| Directions |
Go through the entries below and copy each line that holds the word "Java".
[Opening Provided information section]
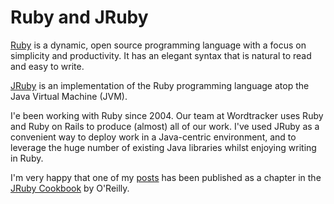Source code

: 

# Ruby and JRuby

[Ruby](http://www.ruby-lang.org) is a dynamic, open source programming language with a focus on simplicity and productivity. It has an elegant syntax that is natural to read and easy to write.

[JRuby](http://www.jruby.org) is an implementation of the Ruby programming language atop the Java Virtual Machine (JVM). 

I'e been working with Ruby since 2004. Our team at Wordtracker uses Ruby and Ruby on Rails to produce (almost) all of our work.
I've used JRuby as a convenient way to deploy work in a Java-centric environment, and to leverage the huge number of existing Java libraries whilst enjoying writing in Ruby.

I'm very happy that one of my [posts]("articles/using-jruby-for-soap") has been published as a chapter in the [JRuby Cookbook](http://oreilly.com/catalog/9780596519650) by O'Reilly.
[Closing Provided information section]
| Answer to this task |
[JRuby](http://www.jruby.org) is an implementation of the Ruby programming language atop the Java Virtual Machine (JVM). 
I've used JRuby as a convenient way to deploy work in a Java-centric environment, and to leverage the huge number of existing Java libraries whilst enjoying writing in Ruby.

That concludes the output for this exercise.